I am trying to learn about limsup and liminf for sequences in R. Walter rudin in his book defines them to be the sup and inf of the set of subsequential limits (possibly including + and - infinity). Wikipedia defines limsup to be the smallest number such that any greater number is an eventual upper bound of the sequence.A few questions:1)How does the wikipedia definition cope with infinity and - infinity?2) Which definition is best to work with?

3) In his book Rudin states the result that if x is bigger than limsup, then it is an eventual upper bound of sequence. Bearing in mind he uses the first definition, he goes for a contradiction and says that if x is less than the sequence for infinitely many n, there exists a subsequential limit y exceeding x, contary to x being an upper bound. How he comes up with this y is mystery to me. Wonderful book but sometimes leaves out 'obvious steps'.

 

[chisigma]

I am trying to learn about limsup and liminf for sequences in R. Walter rudin in his book defines them to be the sup and inf of the set of subsequential limits (possibly including + and - infinity).

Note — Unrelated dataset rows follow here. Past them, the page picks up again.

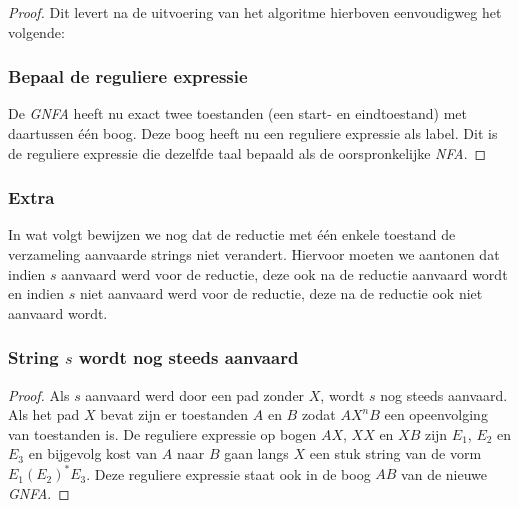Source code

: \begin{proof}
\begin{minipage}{.5\textwidth}
\end{minipage}

Dit levert na de uitvoering van het algoritme hierboven eenvoudigweg het volgende:
\begin{figure}[H]
\center
{}
\end{figure}

\subsubsection*{Bepaal de reguliere expressie}
De \emph{GNFA} heeft nu exact twee toestanden (een start- en eindtoestand) met daartussen \'e\'en boog. Deze boog heeft nu een reguliere expressie als label. Dit is de reguliere expressie die dezelfde taal bepaald als de oorspronkelijke \emph{NFA}.
\end{proof}

\subsubsection*{Extra}
In wat volgt bewijzen we nog dat de reductie met \'e\'en enkele toestand de verzameling aanvaarde strings niet verandert. Hiervoor moeten we aantonen dat indien $s$ aanvaard werd voor de reductie, deze ook na de reductie aanvaard wordt en indien $s$ niet aanvaard werd voor de reductie, deze na de reductie ook niet aanvaard wordt.\\
\subsubsection*{String $s$ wordt nog steeds aanvaard}
\begin{proof}
Als $s$ aanvaard werd door een pad zonder $X$, wordt $s$ nog steeds aanvaard. Als het pad $X$ bevat zijn er toestanden $A$ en $B$ zodat $AX^nB$ een opeenvolging van toestanden is. De reguliere expressie op bogen $AX$, $XX$ en $XB$ zijn $E_1$, $E_2$ en $E_3$ en bijgevolg kost van $A$ naar $B$ gaan langs $X$ een stuk string van de vorm $E_1  (E_2)^* E_3$. Deze reguliere expressie staat ook in de boog $AB$ van de nieuwe \emph{GNFA}.
\end{proof}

Wikipedia defines limsup to be the smallest number such that any greater number is an eventual upper bound of the sequence.A few questions:1)How does the wikipedia definition cope with infinity and - infinity?2) Which definition is best to work with?

3) In his book Rudin states the result that if x is bigger than limsup, then it is an eventual upper bound of sequence. Bearing in mind he uses the first definition, he goes for a contradiction and says that if x is less than the sequence for infinitely many n, there exists a subsequential limit y exceeding x, contary to x being an upper bound. How he comes up with this y is mystery to me. Wonderful book but sometimes leaves out 'obvious steps'.

In my opinion Wikipedia definition is clear and not ambigous so that I suggest to adopt it... if the sequence is umbounded on the upper part then the upper limit simply doesn't exist and if the sequence is umbounded on the lower part then the lower limit simply doesn't exist...

Kind regards

$\chi$ $\sigma$